I'm getting ready to do my first deal and I wanted to get some sense of whether the numbers work well...
Fully renovated, new roof, new interiors, granite countertops, LVP on all floors, etc. Basically look like luxury apartments. Place is completely redone.
Fourplex around 3,800 square feet.
Sale price: $400,000
No off-street parking. That's common in this city. In a medium-sized city. Not major city. Real estate prices here are generally reasonable.
Rents are $1300 in 3 units, and $1225 in one of them.
We're going to do owner-occupied and put 5% down.
The place is beautiful on the interior, and we won't have to put any work in at all because they just completely redid the place...
PITI total should be around $2900 per month. Taxes are around $7,500. Principal and interest around $1800. Tenants pay their own utilities.

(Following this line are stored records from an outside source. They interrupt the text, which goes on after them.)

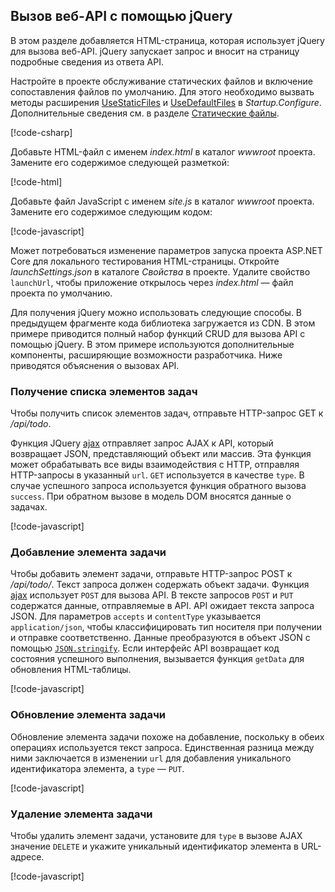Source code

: ## <a name="call-the-web-api-with-jquery"></a>Вызов веб-API с помощью jQuery

В этом разделе добавляется HTML-страница, которая использует jQuery для вызова веб-API. jQuery запускает запрос и вносит на страницу подробные сведения из ответа API.

Настройте в проекте обслуживание статических файлов и включение сопоставления файлов по умолчанию. Для этого необходимо вызвать методы расширения [UseStaticFiles](/dotnet/api/microsoft.aspnetcore.builder.staticfileextensions.usestaticfiles#Microsoft_AspNetCore_Builder_StaticFileExtensions_UseStaticFiles_Microsoft_AspNetCore_Builder_IApplicationBuilder_) и [UseDefaultFiles](/dotnet/api/microsoft.aspnetcore.builder.defaultfilesextensions.usedefaultfiles#Microsoft_AspNetCore_Builder_DefaultFilesExtensions_UseDefaultFiles_Microsoft_AspNetCore_Builder_IApplicationBuilder_) в *Startup.Configure*. Дополнительные сведения см. в разделе [Статические файлы](xref:fundamentals/static-files).

[!code-csharp[](../../tutorials/first-web-api/samples/2.0/TodoApi/Startup2.cs?name=snippet_Configure&highlight=3-4)]

Добавьте HTML-файл с именем *index.html* в каталог *wwwroot* проекта. Замените его содержимое следующей разметкой:

[!code-html[](../../tutorials/first-web-api/samples/2.0/TodoApi/wwwroot/index.html)]

Добавьте файл JavaScript с именем *site.js* в каталог *wwwroot* проекта. Замените его содержимое следующим кодом:

[!code-javascript[](../../tutorials/first-web-api/samples/2.0/TodoApi/wwwroot/site.js?name=snippet_SiteJs)]

Может потребоваться изменение параметров запуска проекта ASP.NET Core для локального тестирования HTML-страницы. Откройте *launchSettings.json* в каталоге *Свойства* в проекте. Удалите свойство `launchUrl`, чтобы приложение открылось через *index.html* &mdash; файл проекта по умолчанию.

Для получения jQuery можно использовать следующие способы. В предыдущем фрагменте кода библиотека загружается из CDN. В этом примере приводится полный набор функций CRUD для вызова API с помощью jQuery. В этом примере используются дополнительные компоненты, расширяющие возможности разработчика. Ниже приводятся объяснения о вызовах API.

### <a name="get-a-list-of-to-do-items"></a>Получение списка элементов задач

Чтобы получить список элементов задач, отправьте HTTP-запрос GET к */api/todo*.

Функция JQuery [ajax](https://api.jquery.com/jquery.ajax/) отправляет запрос AJAX к API, который возвращает JSON, представляющий объект или массив. Эта функция может обрабатывать все виды взаимодействия с HTTP, отправляя HTTP-запросы в указанный `url`. `GET` используется в качестве `type`. В случае успешного запроса используется функция обратного вызова `success`. При обратном вызове в модель DOM вносятся данные о задачах.

[!code-javascript[](../../tutorials/first-web-api/samples/2.0/TodoApi/wwwroot/site.js?name=snippet_GetData)]

### <a name="add-a-to-do-item"></a>Добавление элемента задачи

Чтобы добавить элемент задачи, отправьте HTTP-запрос POST к */api/todo/*. Текст запроса должен содержать объект задачи. Функция [ajax](https://api.jquery.com/jquery.ajax/) использует `POST` для вызова API. В тексте запросов `POST` и `PUT` содержатся данные, отправляемые в API. API ожидает текста запроса JSON. Для параметров `accepts` и `contentType` указывается `application/json`, чтобы классифицировать тип носителя при получении и отправке соответственно. Данные преобразуются в объект JSON с помощью [`JSON.stringify`](https://developer.mozilla.org/docs/Web/JavaScript/Reference/Global_Objects/JSON/stringify). Если интерфейс API возвращает код состояния успешного выполнения, вызывается функция `getData` для обновления HTML-таблицы.

[!code-javascript[](../../tutorials/first-web-api/samples/2.0/TodoApi/wwwroot/site.js?name=snippet_AddItem)]

### <a name="update-a-to-do-item"></a>Обновление элемента задачи

Обновление элемента задачи похоже на добавление, поскольку в обеих операциях используется текст запроса. Единственная разница между ними заключается в изменении `url` для добавления уникального идентификатора элемента, а `type` — `PUT`.

[!code-javascript[](../../tutorials/first-web-api/samples/2.0/TodoApi/wwwroot/site.js?name=snippet_AjaxPut)]

### <a name="delete-a-to-do-item"></a>Удаление элемента задачи

Чтобы удалить элемент задачи, установите для `type` в вызове AJAX значение `DELETE` и укажите уникальный идентификатор элемента в URL-адресе.

[!code-javascript[](../../tutorials/first-web-api/samples/2.0/TodoApi/wwwroot/site.js?name=snippet_AjaxDelete)]
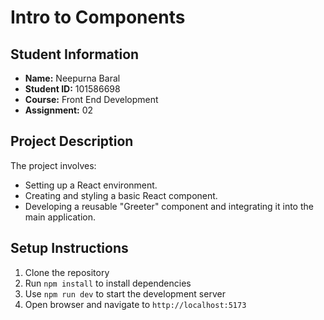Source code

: # Intro to Components

## Student Information
- **Name:** Neepurna Baral
- **Student ID:** 101586698
- **Course:** Front End Development
- **Assignment:** 02

## Project Description
The project involves:
- Setting up a React environment.
- Creating and styling a basic React component.
- Developing a reusable "Greeter" component and integrating it into the main application.


## Setup Instructions
1. Clone the repository
2. Run `npm install` to install dependencies
3. Use `npm run dev` to start the development server
4. Open browser and navigate to `http://localhost:5173`


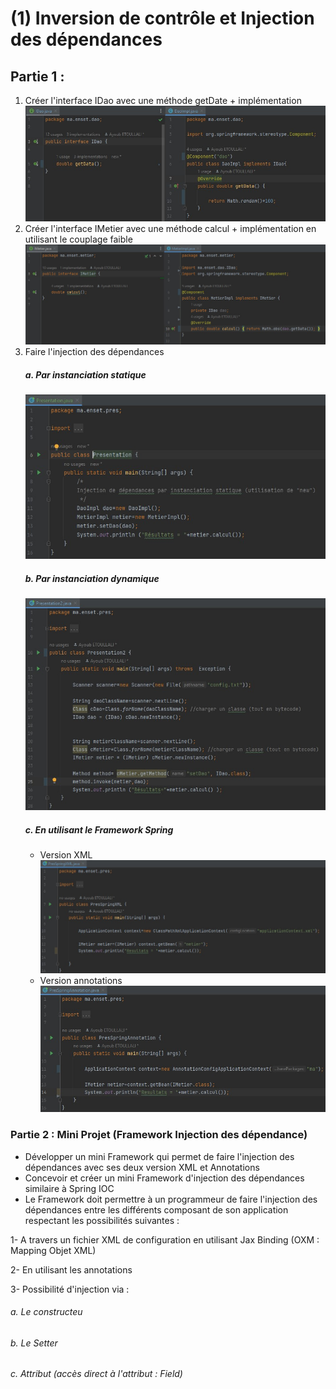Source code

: # (1) Inversion de contrôle et Injection des dépendances

## Partie 1 :
1. Créer l'interface IDao avec une méthode getDate + implémentation
![](images/1.jpg)
2. Créer l'interface IMetier avec une méthode calcul + implémentation en utilisant le couplage faible
![](images/2.jpg)
3. Faire l'injection des dépendances          
   ##### a. Par instanciation statique 
      ![](images/3.a..jpg) 
   ##### b. Par instanciation dynamique   
      ![](images/3.b..jpg)
   ##### c. En utilisant le Framework Spring
      - Version XML
      ![](images/3.c.1..jpg)
      - Version annotations
      ![](images/3.c.2..jpg)
              
### Partie 2 : Mini Projet (Framework Injection des dépendance)
- Développer un mini Framework qui permet de faire l'injection des dépendances avec ses deux version XML et Annotations
- Concevoir et créer un mini Framework d'injection des dépendances similaire à Spring IOC
- Le Framework doit permettre à un programmeur de faire l'injection des dépendances entre les différents composant de son application respectant les possibilités suivantes : 

1- A travers un fichier XML de configuration en utilisant Jax Binding (OXM : Mapping Objet XML)

2- En utilisant les annotations   

3- Possibilité d'injection via :
   ###### a. Le constructeu      
   ###### b. Le Setter
   ###### c. Attribut (accès direct à l'attribut : Field)
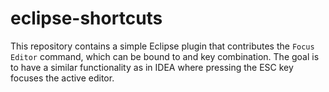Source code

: # eclipse-shortcuts

This repository contains a simple Eclipse plugin that contributes the `Focus Editor` command, which can be bound to and key combination. The goal is to have a similar functionality as in IDEA where pressing the ESC key focuses the active editor.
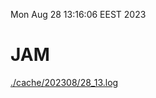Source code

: Mon Aug 28 13:16:06 EEST 2023
# JAM
<a href='./cache/202308/28_13.log'>./cache/202308/28_13.log</a>
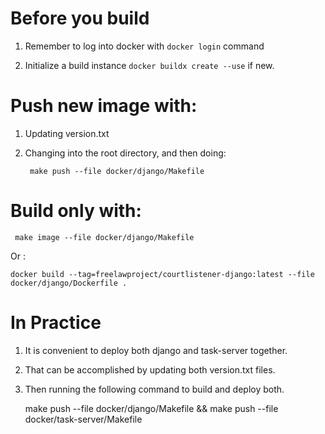# Before you build

1. Remember to log into docker with `docker login` command

2. Initialize a build instance `docker buildx create --use` if new.

# Push new image with:

1. Updating version.txt

1. Changing into the root directory, and then doing:

        make push --file docker/django/Makefile

# Build only with:

     make image --file docker/django/Makefile

Or :

    docker build --tag=freelawproject/courtlistener-django:latest --file docker/django/Dockerfile .


# In Practice

1. It is convenient to deploy both django and task-server together.  
2. That can be accomplished by updating both version.txt files.
3. Then running the following command to build and deploy both.


    make push --file docker/django/Makefile && make push --file docker/task-server/Makefile
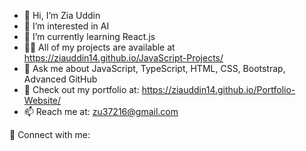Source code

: - 👋 Hi, I’m Zia Uddin
- 👀 I’m interested in AI
- 🌱 I’m currently learning React.js
- 👨‍💻 All of my projects are available at https://ziauddin14.github.io/JavaScript-Projects/
- 💬 Ask me about JavaScript, TypeScript, HTML, CSS, Bootstrap, Advanced GitHub
- 💼 Check out my portfolio at: https://ziauddin14.github.io/Portfolio-Website/
- 📫 Reach me at: zu37216@gmail.com



🔗 Connect with me:



<!---
ziauddin14/ziauddin14 is a ✨ special ✨ repository because its `README.md` (this file) appears on your GitHub profile.
You can click the Preview link to take a look at your changes.
--->

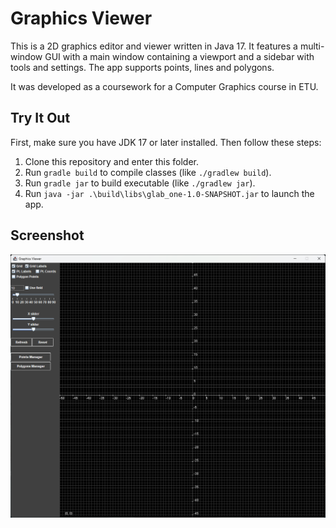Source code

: # Graphics Viewer

This is a 2D graphics editor and viewer written in Java 17. It features a multi-window GUI with a main window containing a viewport and a sidebar with tools and settings. The app supports points, lines and polygons.

It was developed as a coursework for a Computer Graphics course in ETU.

## Try It Out
First, make sure you have JDK 17 or later installed. Then follow these steps:
1. Clone this repository and enter this folder.
2. Run `gradle build` to compile classes (like `./gradlew build`).
3. Run `gradle jar` to build executable (like `./gradlew jar`).
4. Run `java -jar .\build\libs\glab_one-1.0-SNAPSHOT.jar` to launch the app.

## Screenshot

![Screenshot](graphics.png)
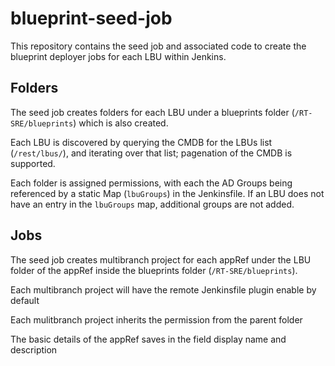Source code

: # blueprint-seed-job

This repository contains the seed job and associated code to create the blueprint deployer jobs for each LBU within Jenkins.

## Folders

The seed job creates folders for each LBU under a blueprints folder (`/RT-SRE/blueprints`) which is also created.

Each LBU is discovered by querying the CMDB for the LBUs list (`/rest/lbus/`), and iterating over that list; pagenation of the CMDB is supported.

Each folder is assigned permissions, with each the AD Groups being referenced by a static Map (`lbuGroups`) in the Jenkinsfile. If an LBU does not have an entry in the `lbuGroups` map, additional groups are not added.

## Jobs

The seed job creates multibranch project for each appRef under the LBU folder of the appRef inside the blueprints folder (`/RT-SRE/blueprints`).

Each multibranch project will have the remote Jenkinsfile plugin enable by default

Each mulitbranch project inherits the permission from the parent folder

The basic details of the appRef saves in the field display name and description
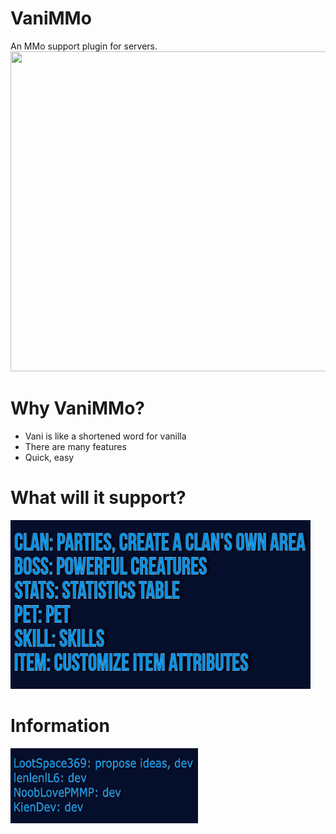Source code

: # VaniMMo
An MMo support plugin for servers.<br>
<img src="img\MMoItem.png" width=512px height=512px>
# Why VaniMMo?
- Vani is like a shortened word for vanilla
- There are many features
- Quick, easy
# What will it support?
<img src="img\Contributors.png" width=480px height=270px border-style="solid" border-color="white">

# Information
<img src="img\infodev.png" width=300 height=120px border-style="solid" border-color="white">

Trash, sewer, water is picked up by landlord.
Is this a good deal or should I look elsewhere? I don't want to get in over my head... Will reserves and cash flow be good on this? Thanks for any guidance you can provide.
When looking at an investment, you have a few expenses that you need to consider. These are not concrete expenses such as taxes or bills, and are instead calculated as percentages of the income (I call them "Percentage Expenses")
Maintenance: 10%. This is for every day wear and tear, repairs, removing bee nests, etc
Capital Expenses (CapEx): 10%. This is your major repair items - basically, you're saving up for when the roof needs replaced, the water heater needs repairs, etc
Property Management (PM): 10%. Even if you plan to manage the property at first, you might decide not to later. Also, your time should be worth something
Vacancy: 8%. This should be based on the average of your market, but 8% is a safe, conservative number.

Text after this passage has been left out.